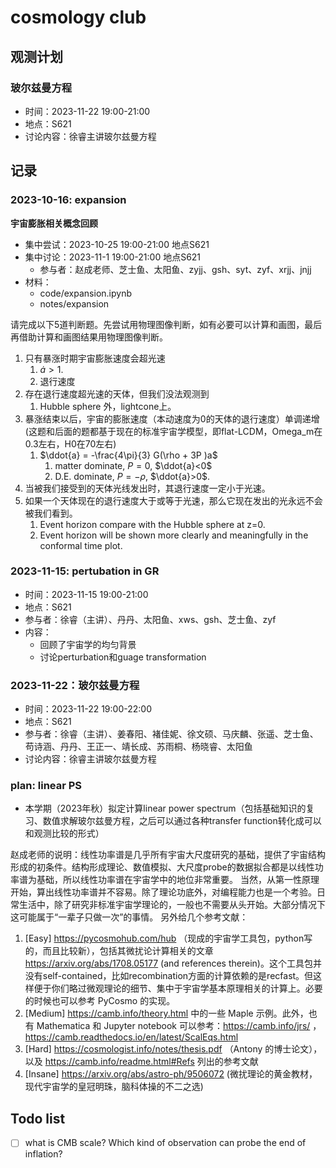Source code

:# cosmology club


## 观测计划

### 玻尔兹曼方程

- 时间：2023-11-22 19:00-21:00 
- 地点：S621
- 讨论内容：徐睿主讲玻尔兹曼方程


## 记录

### 2023-10-16: expansion

**宇宙膨胀相关概念回顾**
- 集中尝试：2023-10-25 19:00-21:00 地点S621
- 集中讨论：2023-11-1 19:00-21:00 地点S621
  - 参与者：赵成老师、芝士鱼、太阳鱼、zyjj、gsh、syt、zyf、xrjj、jnjj
- 材料：
  - code/expansion.ipynb
  - notes/expansion

请完成以下5道判断题。先尝试用物理图像判断，如有必要可以计算和画图，最后再借助计算和画图结果用物理图像判断。
1. 只有暴涨时期宇宙膨胀速度会超光速
   1. $\dot{a} >1$. 
   2. 退行速度
2. 存在退行速度超光速的天体，但我们没法观测到
   1. Hubble sphere 外，lightcone上。
3. 暴涨结束以后，宇宙的膨胀速度（本动速度为0的天体的退行速度）单调递增 (这题和后面的题都基于现在的标准宇宙学模型，即flat-LCDM，Omega_m在0.3左右，H0在70左右)
   1. $\ddot{a} = -\frac{4\pi}{3} G(\rho + 3P )a$
      1. matter dominate, $P=0$, $\ddot{a}<0$
      2. D.E. dominate, $P=-\rho$, $\ddot{a}>0$. 
4. 当被我们接受到的天体光线发出时，其退行速度一定小于光速。
5. 如果一个天体现在的退行速度大于或等于光速，那么它现在发出的光永远不会被我们看到。
   1. Event horizon compare with the Hubble sphere at z=0.
   2. Event horizon will be shown more clearly and meaningfully in the conformal time plot.

### 2023-11-15: pertubation in GR

- 时间：2023-11-15 19:00-21:00 
- 地点：S621
- 参与者：徐睿（主讲）、丹丹、太阳鱼、xws、gsh、芝士鱼、zyf
- 内容：
  - 回顾了宇宙学的均匀背景
  - 讨论perturbation和guage transformation

### 2023-11-22：玻尔兹曼方程

- 时间：2023-11-22 19:00-22:00 
- 地点：S621
- 参与者：徐睿（主讲）、姜春阳、褚佳妮、徐文硕、马庆麟、张遥、芝士鱼、苟诗涵、丹丹、王正一、靖长成、苏雨桐、杨晓睿、太阳鱼
- 讨论内容：徐睿主讲玻尔兹曼方程


### plan: linear PS

- 本学期（2023年秋）拟定计算linear power spectrum（包括基础知识的复习、数值求解玻尔兹曼方程，之后可以通过各种transfer function转化成可以和观测比较的形式）

赵成老师的说明：线性功率谱是几乎所有宇宙大尺度研究的基础，提供了宇宙结构形成的初条件。结构形成理论、数值模拟、大尺度probe的数据拟合都是以线性功率谱为基础，所以线性功率谱在宇宙学中的地位非常重要。
当然，从第一性原理开始，算出线性功率谱并不容易。除了理论功底外，对编程能力也是一个考验。日常生活中，除了研究非标准宇宙学理论的，一般也不需要从头开始。大部分情况下这可能属于“一辈子只做一次”的事情。
另外给几个参考文献：
1. [Easy] https://pycosmohub.com/hub （现成的宇宙学工具包，python写的，而且比较新），包括其微扰论计算相关的文章 https://arxiv.org/abs/1708.05177 (and references therein)。这个工具包并没有self-contained，比如recombination方面的计算依赖的是recfast。但这样便于你们略过微观理论的细节、集中于宇宙学基本原理相关的计算上。必要的时候也可以参考 PyCosmo 的实现。
2. [Medium] https://camb.info/theory.html 中的一些 Maple 示例。此外，也有 Mathematica 和 Jupyter notebook 可以参考：https://camb.info/jrs/ ， https://camb.readthedocs.io/en/latest/ScalEqs.html
3. [Hard] https://cosmologist.info/notes/thesis.pdf （Antony 的博士论文），以及 https://camb.info/readme.html#Refs 列出的参考文献
4. [Insane] https://arxiv.org/abs/astro-ph/9506072 (微扰理论的黄金教材，现代宇宙学的皇冠明珠，脑科体操的不二之选)



## Todo list 

- [ ] what is CMB scale? Which kind of observation can probe the end of inflation?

§ §

_Assignment_
Return the listing unchanged, but drop every picture.

_Exercise result_
Source code

:# cosmology club


## 观测计划

### 玻尔兹曼方程

- 时间：2023-11-22 19:00-21:00 
- 地点：S621
- 讨论内容：徐睿主讲玻尔兹曼方程


## 记录

### 2023-10-16: expansion

**宇宙膨胀相关概念回顾**
- 集中尝试：2023-10-25 19:00-21:00 地点S621
- 集中讨论：2023-11-1 19:00-21:00 地点S621
  - 参与者：赵成老师、芝士鱼、太阳鱼、zyjj、gsh、syt、zyf、xrjj、jnjj
- 材料：
  - code/expansion.ipynb
  - notes/expansion

请完成以下5道判断题。先尝试用物理图像判断，如有必要可以计算和画图，最后再借助计算和画图结果用物理图像判断。
1. 只有暴涨时期宇宙膨胀速度会超光速
   1. $\dot{a} >1$. 
   2. 退行速度
2. 存在退行速度超光速的天体，但我们没法观测到
   1. Hubble sphere 外，lightcone上。
3. 暴涨结束以后，宇宙的膨胀速度（本动速度为0的天体的退行速度）单调递增 (这题和后面的题都基于现在的标准宇宙学模型，即flat-LCDM，Omega_m在0.3左右，H0在70左右)
   1. $\ddot{a} = -\frac{4\pi}{3} G(\rho + 3P )a$
      1. matter dominate, $P=0$, $\ddot{a}<0$
      2. D.E. dominate, $P=-\rho$, $\ddot{a}>0$. 
4. 当被我们接受到的天体光线发出时，其退行速度一定小于光速。
5. 如果一个天体现在的退行速度大于或等于光速，那么它现在发出的光永远不会被我们看到。
   1. Event horizon compare with the Hubble sphere at z=0.
   2. Event horizon will be shown more clearly and meaningfully in the conformal time plot.

### 2023-11-15: pertubation in GR

- 时间：2023-11-15 19:00-21:00 
- 地点：S621
- 参与者：徐睿（主讲）、丹丹、太阳鱼、xws、gsh、芝士鱼、zyf
- 内容：
  - 回顾了宇宙学的均匀背景
  - 讨论perturbation和guage transformation

### 2023-11-22：玻尔兹曼方程

- 时间：2023-11-22 19:00-22:00 
- 地点：S621
- 参与者：徐睿（主讲）、姜春阳、褚佳妮、徐文硕、马庆麟、张遥、芝士鱼、苟诗涵、丹丹、王正一、靖长成、苏雨桐、杨晓睿、太阳鱼
- 讨论内容：徐睿主讲玻尔兹曼方程


### plan: linear PS

- 本学期（2023年秋）拟定计算linear power spectrum（包括基础知识的复习、数值求解玻尔兹曼方程，之后可以通过各种transfer function转化成可以和观测比较的形式）

赵成老师的说明：线性功率谱是几乎所有宇宙大尺度研究的基础，提供了宇宙结构形成的初条件。结构形成理论、数值模拟、大尺度probe的数据拟合都是以线性功率谱为基础，所以线性功率谱在宇宙学中的地位非常重要。
当然，从第一性原理开始，算出线性功率谱并不容易。除了理论功底外，对编程能力也是一个考验。日常生活中，除了研究非标准宇宙学理论的，一般也不需要从头开始。大部分情况下这可能属于“一辈子只做一次”的事情。
另外给几个参考文献：
1. [Easy] https://pycosmohub.com/hub （现成的宇宙学工具包，python写的，而且比较新），包括其微扰论计算相关的文章 https://arxiv.org/abs/1708.05177 (and references therein)。这个工具包并没有self-contained，比如recombination方面的计算依赖的是recfast。但这样便于你们略过微观理论的细节、集中于宇宙学基本原理相关的计算上。必要的时候也可以参考 PyCosmo 的实现。
2. [Medium] https://camb.info/theory.html 中的一些 Maple 示例。此外，也有 Mathematica 和 Jupyter notebook 可以参考：https://camb.info/jrs/ ， https://camb.readthedocs.io/en/latest/ScalEqs.html
3. [Hard] https://cosmologist.info/notes/thesis.pdf （Antony 的博士论文），以及 https://camb.info/readme.html#Refs 列出的参考文献
4. [Insane] https://arxiv.org/abs/astro-ph/9506072 (微扰理论的黄金教材，现代宇宙学的皇冠明珠，脑科体操的不二之选)



## Todo list 

- [ ] what is CMB scale? Which kind of observation can probe the end of inflation?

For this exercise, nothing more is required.